I have never used any other products except Google Workspace, which is very intuitive but not comparable to an identity system.

The initial setup of Azure AD was quick and took just a workday or two, although tweaking it took about a week. The implementation of Azure AD probably took about 48 hours. In terms of maintenance, Azure AD doesn't require any maintenance as it is a cloud service that is always up to date.

At the time, we used contractors to set it up because it was new to us. If I was going to do it today, it wouldn't be that complex for me because I now know the ins and outs of it, but at that time, we contracted people to help us set it up so that we could do it with the best practice. We probably had just one contractor and then we just helped out.
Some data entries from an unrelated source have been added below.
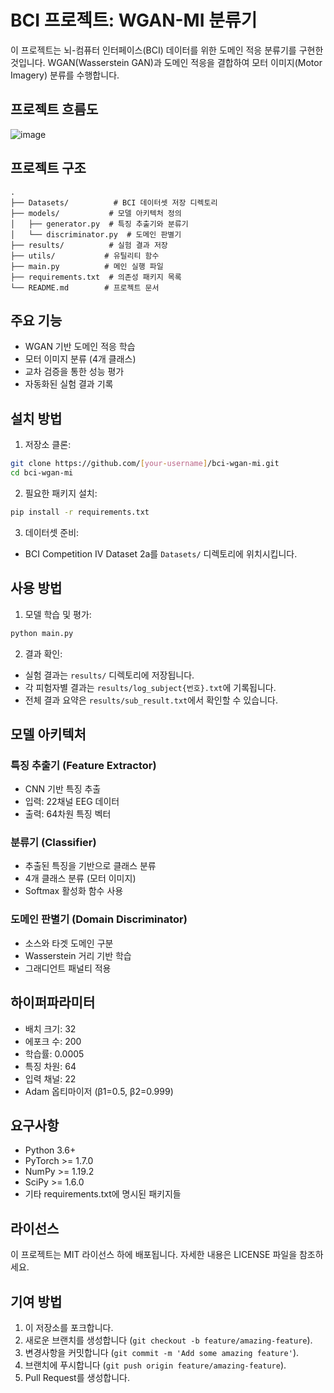 # BCI 프로젝트: WGAN-MI 분류기

이 프로젝트는 뇌-컴퓨터 인터페이스(BCI) 데이터를 위한 도메인 적응 분류기를 구현한 것입니다. WGAN(Wasserstein GAN)과 도메인 적응을 결합하여 모터 이미지(Motor Imagery) 분류를 수행합니다.

## 프로젝트 흐름도

![image](https://github.com/user-attachments/assets/2697bfbb-630b-4e5d-a5ba-b7472c3e3d0c)

## 프로젝트 구조

```
.
├── Datasets/          # BCI 데이터셋 저장 디렉토리
├── models/           # 모델 아키텍처 정의
│   ├── generator.py  # 특징 추출기와 분류기
│   └── discriminator.py  # 도메인 판별기
├── results/          # 실험 결과 저장
├── utils/           # 유틸리티 함수
├── main.py          # 메인 실행 파일
├── requirements.txt  # 의존성 패키지 목록
└── README.md        # 프로젝트 문서
```

## 주요 기능

- WGAN 기반 도메인 적응 학습
- 모터 이미지 분류 (4개 클래스)
- 교차 검증을 통한 성능 평가
- 자동화된 실험 결과 기록

## 설치 방법

1. 저장소 클론:
```bash
git clone https://github.com/[your-username]/bci-wgan-mi.git
cd bci-wgan-mi
```

2. 필요한 패키지 설치:
```bash
pip install -r requirements.txt
```

3. 데이터셋 준비:
- BCI Competition IV Dataset 2a를 `Datasets/` 디렉토리에 위치시킵니다.

## 사용 방법

1. 모델 학습 및 평가:
```bash
python main.py
```

2. 결과 확인:
- 실험 결과는 `results/` 디렉토리에 저장됩니다.
- 각 피험자별 결과는 `results/log_subject{번호}.txt`에 기록됩니다.
- 전체 결과 요약은 `results/sub_result.txt`에서 확인할 수 있습니다.

## 모델 아키텍처

### 특징 추출기 (Feature Extractor)
- CNN 기반 특징 추출
- 입력: 22채널 EEG 데이터
- 출력: 64차원 특징 벡터

### 분류기 (Classifier)
- 추출된 특징을 기반으로 클래스 분류
- 4개 클래스 분류 (모터 이미지)
- Softmax 활성화 함수 사용

### 도메인 판별기 (Domain Discriminator)
- 소스와 타겟 도메인 구분
- Wasserstein 거리 기반 학습
- 그래디언트 패널티 적용

## 하이퍼파라미터

- 배치 크기: 32
- 에포크 수: 200
- 학습률: 0.0005
- 특징 차원: 64
- 입력 채널: 22
- Adam 옵티마이저 (β1=0.5, β2=0.999)

## 요구사항

- Python 3.6+
- PyTorch >= 1.7.0
- NumPy >= 1.19.2
- SciPy >= 1.6.0
- 기타 requirements.txt에 명시된 패키지들

## 라이선스

이 프로젝트는 MIT 라이선스 하에 배포됩니다. 자세한 내용은 LICENSE 파일을 참조하세요.

## 기여 방법

1. 이 저장소를 포크합니다.
2. 새로운 브랜치를 생성합니다 (`git checkout -b feature/amazing-feature`).
3. 변경사항을 커밋합니다 (`git commit -m 'Add some amazing feature'`).
4. 브랜치에 푸시합니다 (`git push origin feature/amazing-feature`).
5. Pull Request를 생성합니다.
For those looking to implement Azure AD in their organization for the first time, it would be recommended to get rid of the legacy Active Directory right away and go straight to Azure AD instead of starting out hybrid and having to wind that down. If local Active Directory isn't needed, it's best to move all authentication over to the cloud and scrap the Active Directory domain controllers. The Entra portal is a huge benefit as it provides a consolidated view of everything and makes it easier to navigate security, users, conditional access, and identity protection.

Microsoft has been consolidating the view to provide a single pane of glass. It has been more and more down to that. They're now out with something called Entra. It's the Entra portal, and it has a very consolidated view of everything I need to do. Microsoft Entra is basically Endpoint Manager, Microsoft Defender, and Azure Active Directory pulled together for an easy view and ease of navigation. I've started to use Entra a little bit. It has only been out for a little while, but it was created to simplify finding everything. So, instead of navigating through the portal at Azure, I've started using Entra. I like it a lot. At first glance, it looks very intuitive, especially based on how I've been navigating until now. 

What Entra is doing is a huge benefit. If you're starting up today, it's much easier to get into security, users and conditional access, and identity protection. They've consolidated most of the important things there. You can navigate to everything from there, but they draw forth the most important ones in a more intuitive way. They've done that, and what they've done with Entra is what was missing.

Overall, I'd rate Azure Active Directory an eight out of ten.